How do I recover from singing "your body is a wonderland" on his voicemail?
i just heard her through the wall saying "not on my face! NOT on my face!" then a scream and "I SAID NOT ON MY FACE!!!"...nice work dude.
Weed smoke burps in the boss's face. Job security.
so I'm coping with getting the "I'm not over my ex" bomb dropped on me by getting drunk and yelling at people while wearing a purple princess hat
My Canadian brought me three bottles of maple syrup, a sunflower, and a pair of Oakleys back to the states...he's either drunk or he loves me
I just want to eat Taco Bell and throw it up on his doorstep.
I say this out of love and friendship. Eat ice cream not the d.

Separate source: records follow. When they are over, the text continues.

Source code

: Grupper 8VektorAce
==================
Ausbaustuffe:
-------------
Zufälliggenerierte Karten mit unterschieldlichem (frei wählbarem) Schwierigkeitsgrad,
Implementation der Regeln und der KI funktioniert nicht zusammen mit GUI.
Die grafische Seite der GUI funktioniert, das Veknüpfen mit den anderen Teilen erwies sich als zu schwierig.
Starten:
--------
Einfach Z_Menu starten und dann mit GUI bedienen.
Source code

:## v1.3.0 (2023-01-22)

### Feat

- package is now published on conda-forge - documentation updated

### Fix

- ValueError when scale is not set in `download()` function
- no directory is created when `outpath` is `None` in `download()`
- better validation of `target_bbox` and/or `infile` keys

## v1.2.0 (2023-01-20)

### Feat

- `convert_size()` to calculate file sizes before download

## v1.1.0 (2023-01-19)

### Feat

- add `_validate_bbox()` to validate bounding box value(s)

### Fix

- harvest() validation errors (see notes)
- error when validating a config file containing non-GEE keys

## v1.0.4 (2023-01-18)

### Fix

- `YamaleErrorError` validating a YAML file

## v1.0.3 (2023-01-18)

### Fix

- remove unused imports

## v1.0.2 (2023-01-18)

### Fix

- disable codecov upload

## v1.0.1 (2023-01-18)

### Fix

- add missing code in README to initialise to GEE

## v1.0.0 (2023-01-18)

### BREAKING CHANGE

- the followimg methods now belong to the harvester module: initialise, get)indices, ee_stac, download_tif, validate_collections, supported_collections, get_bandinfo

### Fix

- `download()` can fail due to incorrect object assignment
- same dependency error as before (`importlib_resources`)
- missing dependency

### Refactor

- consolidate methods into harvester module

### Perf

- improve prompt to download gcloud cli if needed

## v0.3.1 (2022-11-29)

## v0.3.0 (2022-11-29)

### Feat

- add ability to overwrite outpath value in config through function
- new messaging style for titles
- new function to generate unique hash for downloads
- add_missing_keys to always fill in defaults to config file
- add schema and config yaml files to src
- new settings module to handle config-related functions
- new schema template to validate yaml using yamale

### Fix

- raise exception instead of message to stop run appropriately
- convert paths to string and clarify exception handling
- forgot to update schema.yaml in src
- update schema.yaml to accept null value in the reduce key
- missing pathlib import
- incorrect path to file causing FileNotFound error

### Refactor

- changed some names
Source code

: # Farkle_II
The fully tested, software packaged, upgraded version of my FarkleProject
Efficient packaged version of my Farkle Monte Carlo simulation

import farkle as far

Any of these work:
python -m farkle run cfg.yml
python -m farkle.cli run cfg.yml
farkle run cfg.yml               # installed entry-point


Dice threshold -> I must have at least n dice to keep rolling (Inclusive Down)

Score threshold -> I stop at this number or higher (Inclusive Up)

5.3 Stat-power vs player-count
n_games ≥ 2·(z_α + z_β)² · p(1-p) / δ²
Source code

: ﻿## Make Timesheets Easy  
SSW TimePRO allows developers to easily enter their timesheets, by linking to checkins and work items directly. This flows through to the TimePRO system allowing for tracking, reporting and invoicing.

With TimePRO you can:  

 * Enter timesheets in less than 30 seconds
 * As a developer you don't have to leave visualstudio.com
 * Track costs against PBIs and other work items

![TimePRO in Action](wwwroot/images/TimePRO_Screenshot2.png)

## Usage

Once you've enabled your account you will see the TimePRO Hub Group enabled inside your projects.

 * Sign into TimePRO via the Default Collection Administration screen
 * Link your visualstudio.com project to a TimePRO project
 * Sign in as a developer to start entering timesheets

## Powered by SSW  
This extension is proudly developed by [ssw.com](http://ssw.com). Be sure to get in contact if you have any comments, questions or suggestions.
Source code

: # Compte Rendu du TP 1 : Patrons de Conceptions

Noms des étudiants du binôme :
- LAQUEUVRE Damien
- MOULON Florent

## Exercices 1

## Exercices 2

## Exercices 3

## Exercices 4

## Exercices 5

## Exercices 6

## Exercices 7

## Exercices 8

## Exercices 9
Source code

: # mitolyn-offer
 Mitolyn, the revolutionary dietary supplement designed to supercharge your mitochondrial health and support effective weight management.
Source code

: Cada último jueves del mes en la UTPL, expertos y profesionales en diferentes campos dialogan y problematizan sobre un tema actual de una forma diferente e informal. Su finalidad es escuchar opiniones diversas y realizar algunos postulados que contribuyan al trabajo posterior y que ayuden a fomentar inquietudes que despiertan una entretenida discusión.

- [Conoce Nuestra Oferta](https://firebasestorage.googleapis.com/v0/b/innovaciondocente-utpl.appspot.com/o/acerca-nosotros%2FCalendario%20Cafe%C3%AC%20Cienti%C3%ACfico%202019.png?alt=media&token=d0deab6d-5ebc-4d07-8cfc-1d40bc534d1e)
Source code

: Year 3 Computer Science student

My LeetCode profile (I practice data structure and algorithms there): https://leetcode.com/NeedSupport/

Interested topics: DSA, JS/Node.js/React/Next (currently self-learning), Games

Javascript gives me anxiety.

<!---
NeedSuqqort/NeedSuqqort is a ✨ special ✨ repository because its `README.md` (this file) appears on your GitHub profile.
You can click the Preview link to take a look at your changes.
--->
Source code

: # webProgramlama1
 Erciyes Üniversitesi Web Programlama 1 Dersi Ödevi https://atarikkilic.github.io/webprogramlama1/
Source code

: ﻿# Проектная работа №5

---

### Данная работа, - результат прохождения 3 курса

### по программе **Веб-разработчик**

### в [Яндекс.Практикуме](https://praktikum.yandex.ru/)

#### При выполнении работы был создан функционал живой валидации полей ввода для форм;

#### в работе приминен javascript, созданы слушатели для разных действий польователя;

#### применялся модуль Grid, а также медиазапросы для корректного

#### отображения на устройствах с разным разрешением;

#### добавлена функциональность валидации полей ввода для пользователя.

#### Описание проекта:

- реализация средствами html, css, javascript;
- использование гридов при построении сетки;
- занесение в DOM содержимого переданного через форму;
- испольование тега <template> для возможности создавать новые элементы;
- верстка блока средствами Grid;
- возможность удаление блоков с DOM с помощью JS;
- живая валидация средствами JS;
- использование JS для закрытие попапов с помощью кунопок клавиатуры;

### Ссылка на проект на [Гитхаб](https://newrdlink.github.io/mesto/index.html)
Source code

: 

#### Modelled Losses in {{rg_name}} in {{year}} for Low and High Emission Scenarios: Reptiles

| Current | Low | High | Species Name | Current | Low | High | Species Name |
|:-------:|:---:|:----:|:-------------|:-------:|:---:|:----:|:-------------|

Let's drink tonight I promise I'll make it out of the house
Youre a wreck. Youll be in your dorm weeping to project runway covered in pizza sauce and smelling of stale beer
Yo i still have 5 hrs left of work. I should not be this drunk
You seem like the type to go to a craft sale baked out of your mind. I like you.
I know you think you’re ready to graduate but just keep these things in mind: taxes, I get up at 5 AM every morning, I have to buy vegetables when I go grocery shopping, and I can’t wear sweat pants to work. Take that victory lap and enjoy the sweat pants and bar hopping because it goes downhill real quick.
He said it was the classiest hand job he ever had because my nails were painted red. We need to go to nicer bars from now on.
i love discovering the tokens of our drunkenness from the night before. it's like easter egg hunting. today: smashed pizza rolls in the sink.
Every dick I’ve had or wanted in the last year is married. It’s like I became a professional home wrecker after I graduated.